Source texts of formatted documents:
* * *

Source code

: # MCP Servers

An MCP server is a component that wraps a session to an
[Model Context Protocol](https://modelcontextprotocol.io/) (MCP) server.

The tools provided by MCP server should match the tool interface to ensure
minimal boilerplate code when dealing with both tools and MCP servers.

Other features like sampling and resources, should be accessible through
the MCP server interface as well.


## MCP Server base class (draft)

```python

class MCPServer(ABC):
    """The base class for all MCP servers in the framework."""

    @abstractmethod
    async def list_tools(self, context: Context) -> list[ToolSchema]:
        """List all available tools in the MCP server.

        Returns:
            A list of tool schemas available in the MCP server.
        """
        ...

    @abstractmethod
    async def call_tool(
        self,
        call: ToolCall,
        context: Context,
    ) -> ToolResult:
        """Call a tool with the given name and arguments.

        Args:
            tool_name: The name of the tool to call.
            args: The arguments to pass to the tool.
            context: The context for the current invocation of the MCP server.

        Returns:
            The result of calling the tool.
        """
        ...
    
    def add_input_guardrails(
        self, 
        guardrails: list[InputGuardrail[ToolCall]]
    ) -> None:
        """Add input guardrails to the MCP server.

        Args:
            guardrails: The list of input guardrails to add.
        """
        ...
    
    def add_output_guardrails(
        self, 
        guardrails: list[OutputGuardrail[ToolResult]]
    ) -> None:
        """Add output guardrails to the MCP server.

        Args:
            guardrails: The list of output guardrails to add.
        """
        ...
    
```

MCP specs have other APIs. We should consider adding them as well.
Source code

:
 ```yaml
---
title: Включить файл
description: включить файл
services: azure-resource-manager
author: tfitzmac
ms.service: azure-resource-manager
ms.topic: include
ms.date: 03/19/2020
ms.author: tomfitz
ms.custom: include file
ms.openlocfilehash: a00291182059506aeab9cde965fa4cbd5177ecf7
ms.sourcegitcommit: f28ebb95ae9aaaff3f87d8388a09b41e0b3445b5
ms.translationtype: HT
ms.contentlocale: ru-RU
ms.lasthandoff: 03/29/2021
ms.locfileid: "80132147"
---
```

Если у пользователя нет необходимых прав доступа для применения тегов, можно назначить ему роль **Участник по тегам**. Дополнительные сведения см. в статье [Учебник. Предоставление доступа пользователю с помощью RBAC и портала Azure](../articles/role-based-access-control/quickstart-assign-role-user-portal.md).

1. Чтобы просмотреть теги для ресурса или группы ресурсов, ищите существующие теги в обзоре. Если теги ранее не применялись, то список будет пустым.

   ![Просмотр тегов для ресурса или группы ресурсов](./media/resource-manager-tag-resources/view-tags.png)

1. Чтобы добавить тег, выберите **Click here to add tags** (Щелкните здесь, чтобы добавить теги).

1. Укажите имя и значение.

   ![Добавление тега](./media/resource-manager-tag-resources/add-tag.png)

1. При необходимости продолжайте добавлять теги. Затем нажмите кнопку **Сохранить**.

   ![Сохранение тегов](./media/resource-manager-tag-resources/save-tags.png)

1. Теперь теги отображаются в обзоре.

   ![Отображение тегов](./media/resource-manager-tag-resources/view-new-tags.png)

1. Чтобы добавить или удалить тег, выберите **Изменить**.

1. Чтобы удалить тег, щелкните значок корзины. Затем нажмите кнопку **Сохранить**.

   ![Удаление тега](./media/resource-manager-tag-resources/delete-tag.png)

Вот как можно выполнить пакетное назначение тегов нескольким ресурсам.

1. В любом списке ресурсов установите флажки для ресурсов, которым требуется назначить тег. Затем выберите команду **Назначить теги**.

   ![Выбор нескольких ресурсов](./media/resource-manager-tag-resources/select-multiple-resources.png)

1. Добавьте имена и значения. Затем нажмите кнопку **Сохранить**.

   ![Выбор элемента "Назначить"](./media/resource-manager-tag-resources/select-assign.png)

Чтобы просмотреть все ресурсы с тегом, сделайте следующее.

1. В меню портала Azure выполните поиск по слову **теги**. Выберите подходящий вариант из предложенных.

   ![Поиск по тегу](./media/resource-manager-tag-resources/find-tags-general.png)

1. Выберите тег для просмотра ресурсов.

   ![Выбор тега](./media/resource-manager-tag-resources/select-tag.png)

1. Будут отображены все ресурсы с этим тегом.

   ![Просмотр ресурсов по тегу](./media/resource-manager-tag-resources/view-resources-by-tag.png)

* * *

EXERCISE DETAILS:
Above are the entries. Output exactly the lines beginning with the line that has "1. Теперь теги отображаются в обзоре." and ending with the line that has "1. Чтобы удалить".

FINISHED EXERCISE:
1. Теперь теги отображаются в обзоре.

   ![Отображение тегов](./media/resource-manager-tag-resources/view-new-tags.png)

1. Чтобы добавить или удалить тег, выберите **Изменить**.

1. Чтобы удалить тег, щелкните значок корзины. Затем нажмите кнопку **Сохранить**.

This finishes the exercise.